They have SO many options to make them fit your "boot shape" that they are PERFECT now. And I mean, PERFECT. Once you set them up right they are also really easy to get in and out of, remember flows shouldn't be so "tight" like all other bindings (which might feel "weird" at first but are REALLY comfortable since they dont "smash" your foot).

Anyway... here they are...


----------



## basslover911 (Feb 6, 2009)




----------



## matttehman (Feb 10, 2009)

Sweet, mine are "On the truck" for delivery atm.. Can't wait! One question though, where did you get all of the replacement bolts Bass? Did you just take them all out and head to Home Depot to find compatible screws? Or are they all the same size, and you can just buy one size fits all nut/bolts from the hardware store?


----------



## matttehman (Feb 10, 2009)

basslover911 said:


> Yeah I just went to home depot and got;
> 4- Hex Cap Screws 1/4-20 x 3/4
> 4- Hex Nuts 1/4-20
> 4- Split lock washers 1/4
> ...


Thnx alot Bass! I'm sure I will not be the only one following your lead on this one.


----------



## tschamp20 (Nov 2, 2009)

mine are on the truck too bitches.ill post a pic once mounted.come on fedex dude,im jonesin ova here.


----------



## justaguy (Dec 1, 2009)

I just got mine in yesterday and while trying to adjust the cable i ended up striping one of the screws. How did you guys end up getting the stripped screws out?

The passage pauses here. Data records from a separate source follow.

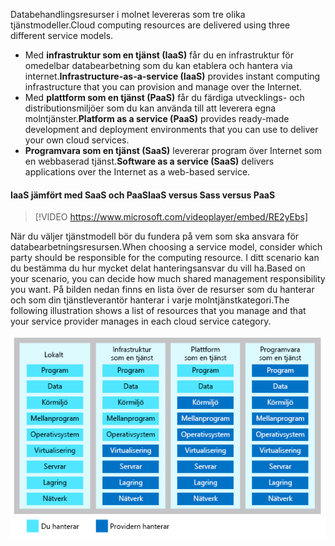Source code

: <span data-ttu-id="f9f0c-101">Databehandlingsresurser i molnet levereras som tre olika tjänstmodeller.</span><span class="sxs-lookup"><span data-stu-id="f9f0c-101">Cloud computing resources are delivered using three different service models.</span></span>

- <span data-ttu-id="f9f0c-102">Med **infrastruktur som en tjänst (IaaS)** får du en infrastruktur för omedelbar databearbetning som du kan etablera och hantera via internet.</span><span class="sxs-lookup"><span data-stu-id="f9f0c-102">**Infrastructure-as-a-service (IaaS)** provides instant computing infrastructure that you can provision and manage over the Internet.</span></span>
- <span data-ttu-id="f9f0c-103">Med **plattform som en tjänst (PaaS)** får du färdiga utvecklings- och distributionsmiljöer som du kan använda till att leverera egna molntjänster.</span><span class="sxs-lookup"><span data-stu-id="f9f0c-103">**Platform as a service (PaaS)** provides ready-made development and deployment environments that you can use to deliver your own cloud services.</span></span>
- <span data-ttu-id="f9f0c-104">**Programvara som en tjänst (SaaS)** levererar program över Internet som en webbaserad tjänst.</span><span class="sxs-lookup"><span data-stu-id="f9f0c-104">**Software as a service (SaaS)** delivers applications over the Internet as a web-based service.</span></span>

#### <a name="iaas-versus-sass-versus-paas"></a><span data-ttu-id="f9f0c-105">IaaS jämfört med SaaS och PaaS</span><span class="sxs-lookup"><span data-stu-id="f9f0c-105">IaaS versus Sass versus PaaS</span></span>

> [!VIDEO https://www.microsoft.com/videoplayer/embed/RE2yEbs]

<span data-ttu-id="f9f0c-106">När du väljer tjänstmodell bör du fundera på vem som ska ansvara för databearbetningsresursen.</span><span class="sxs-lookup"><span data-stu-id="f9f0c-106">When choosing a service model, consider which party should be responsible for the computing resource.</span></span> <span data-ttu-id="f9f0c-107">I ditt scenario kan du bestämma du hur mycket delat hanteringsansvar du vill ha.</span><span class="sxs-lookup"><span data-stu-id="f9f0c-107">Based on your scenario, you can decide how much shared management responsibility you want.</span></span> <span data-ttu-id="f9f0c-108">På bilden nedan finns en lista över de resurser som du hanterar och som din tjänstleverantör hanterar i varje molntjänstkategori.</span><span class="sxs-lookup"><span data-stu-id="f9f0c-108">The following illustration shows a list of resources that you manage and that your service provider manages in each cloud service category.</span></span>

![En bild som visar ansvarsnivån för delad hantering i varje molntjänstkategori.](../media/3-shared-responsibility.png)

Just wondering if anybody had a number for Flow as I cant seem to find it on their website.


----------



## MunkySpunk (Jan 7, 2009)

9493615260

Find the part you need in this pdf. Once you know its number, scroll down and find the exact catalog part number in the chart. Call them and ask for it by that number so there's no mistake.


----------



## basslover911 (Feb 6, 2009)

If you strip one of them out just grab a 3/16" drill bit and drill through the middle till it popsup. 

I can't wait to ride mine this Saturday in Colorado for the first time it's going to be EPIC. they feel SO good just on carpet lol

and then I'll put them through their paces at Utah from the 26-2 then again for some hard hitting at the ub college ski trip in Colorado again from the 3-8. So if they survive all that I'll be sure to post here with my review


----------



## Guest (Dec 15, 2009)

Just got these. 
Question, how should my boots fit in the bindings? Right now almost all of my boots is pressed against the high back. Should I re-adjust so that only the top (calf)part is against the high back? 
Also, my heels tend to lift when I turn towards toe side. Is there anyway to fix this? I didnt tighten the straps too much since it's "recommended" that you keep it a little loost.


----------



## basslover911 (Feb 6, 2009)

You want the highback flat against the boot, completely flat. Then you want the straps perfectly aligned to the curvature of your boot (you can do this by moving the straps back and forth from hole to hole to give them more "angle" (depending how your boot is made). There should be no movement. 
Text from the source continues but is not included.